Collateral Source Rule
In Hosier v. Dulgar, Kimberly Hosier (“Hosier”) filed a complaint against Melvin Dulgar (“Dulgar”) for injuries she sustained as a result of an automobile accident. Dulgar filed an Admission of Negligence and reserved the issue of causation and damages. Dulgar also request a setoff of $5,000 for medical payments made by Hosier’s insurance company, State Farm Mutual Automobile Insurance Company. A jury awarded Hosier $25,000 of which $9,508 was itemized for medical expenses. The court then reduced the award by $5,000.
The court reviewed whether a defendant can reduce a plaintiff’s compensatory award via a setoff. Plaintiff argued: (1) State Farm did not hold a right of subrogation against her; (2) because plaintiff’s medical payment benefits did not exceed $25,000, Section 2-1205.1 of the Code (735 ILCS 5/2-1205.1 (West 2010)) does not permit reduction of plaintiff’s recovery; and (3) because the March 2011 release between State Farm and defendant’s insurance company, United, was not properly authenticated, defendant did not carry his burden of proof for the setoff.
The court found State Farm, as a matter of common law, would not have a right of subrogation against Hosier because she is the insured party. State Farm, as insurer-subrogee, had a right of subrogation against Dulgar based upon Hosier’s insurance claim. As a substantive rule of damages, the collateral source rule ” bars a defendant from reducing the plaintiff’s compensatory award by the amount the plaintiff received from the collateral source.” The collateral source rule applies because plaintiff received outside benefits from State Farm, her automobile insurer. As a matter of common law, plaintiff may receive the full damages award-without regard to benefits paid by State Farm-unless a statutory modification, Section 2-1205 or Section 2-1205.1, applies.
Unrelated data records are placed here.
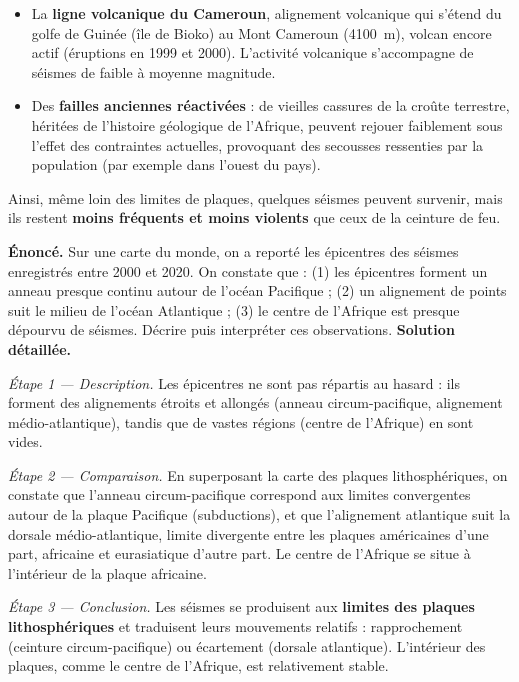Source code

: \documentclass[11pt]{article}
\begin{document}
\begin{itemize}
\item La \textbf{ligne volcanique du Cameroun}, alignement volcanique qui s'étend du golfe de Guinée (île de Bioko) au Mont Cameroun (\SI{4100}{m}), volcan encore actif (éruptions en 1999 et 2000). L'activité volcanique s'accompagne de séismes de faible à moyenne magnitude.
\item Des \textbf{failles anciennes réactivées} : de vieilles cassures de la croûte terrestre, héritées de l'histoire géologique de l'Afrique, peuvent rejouer faiblement sous l'effet des contraintes actuelles, provoquant des secousses ressenties par la population (par exemple dans l'ouest du pays).
\end{itemize}

Ainsi, même loin des limites de plaques, quelques séismes peuvent survenir, mais ils restent \textbf{moins fréquents et moins violents} que ceux de la ceinture de feu.

\begin{exoresolu}
\textbf{Énoncé.} Sur une carte du monde, on a reporté les épicentres des séismes enregistrés entre 2000 et 2020. On constate que : (1) les épicentres forment un anneau presque continu autour de l'océan Pacifique ; (2) un alignement de points suit le milieu de l'océan Atlantique ; (3) le centre de l'Afrique est presque dépourvu de séismes. Décrire puis interpréter ces observations.
\tcblower
\textbf{Solution détaillée.}

\emph{Étape 1 — Description.} Les épicentres ne sont pas répartis au hasard : ils forment des alignements étroits et allongés (anneau circum-pacifique, alignement médio-atlantique), tandis que de vastes régions (centre de l'Afrique) en sont vides.

\emph{Étape 2 — Comparaison.} En superposant la carte des plaques lithosphériques, on constate que l'anneau circum-pacifique correspond aux limites convergentes autour de la plaque Pacifique (subductions), et que l'alignement atlantique suit la dorsale médio-atlantique, limite divergente entre les plaques américaines d'une part, africaine et eurasiatique d'autre part. Le centre de l'Afrique se situe à l'intérieur de la plaque africaine.

\emph{Étape 3 — Conclusion.} Les séismes se produisent aux \textbf{limites des plaques lithosphériques} et traduisent leurs mouvements relatifs : rapprochement (ceinture circum-pacifique) ou écartement (dorsale atlantique). L'intérieur des plaques, comme le centre de l'Afrique, est relativement stable.
\end{exoresolu}
\end{document}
Before addressing whether State Farm had right of re-coupment against Hosier, the court determined whether Section 2-1205.1 applies. According to its plain language, Section 2-1205.1 applies where: (1) Section 2-1205 does not apply; and (2) the “benefits provided for medical charges, hospital charges, or nursing or caretaking charges” exceed $25,000. Because Hosier’s action did not concern the negligence of a licensed hospital or physician, Section 2-1205 does not apply, and the court then looked at the $25,000 threshold. The evidence at trial showed Hosier’s medical expenses totaled $9,508. The jury awarded $9,508 for “[t]he reasonable expense of necessary medical care, treatment and services received.” Dulgar contended that he is entitled to a $5,000 setoff because his insurer paid plaintiff’s insurer for “Med Pay” benefits. Dulgar’s insurer paid plaintiff’s insurer $11,275.69 in settlement and not the full $15,969.61 requested by State Farm. This reflects approximately 70.6% of the requested payment. Dulgar claimed he is entitled to a setoff of 100% of the value of the medical payments, where his insurer only paid 70.6%. Dulgar, by his own admission, asserted that Hosier received $5,000 in benefits for medical charges, hospital charges, or nursing or caretaking charges, not an amount in excess of $25,000, as required by Section 2-1205.1.
Because Section 2-1205.1 is not applicable to the facts of the case, the common-law collateral source rule applies; and Hosier is permitted to recover the full measure of damages, without setoff, although she was also compensated by her automobile insurance.
Kimberly Hosier v. Melvin Dulgar, 2013 WL 1790903 (Ill.App. 4 Dist. 2013). (Filed under Supreme Court Rule 23 and may not be cited as precedent by any party except in the limited circumstances allowed under Rule 23(e)(1)).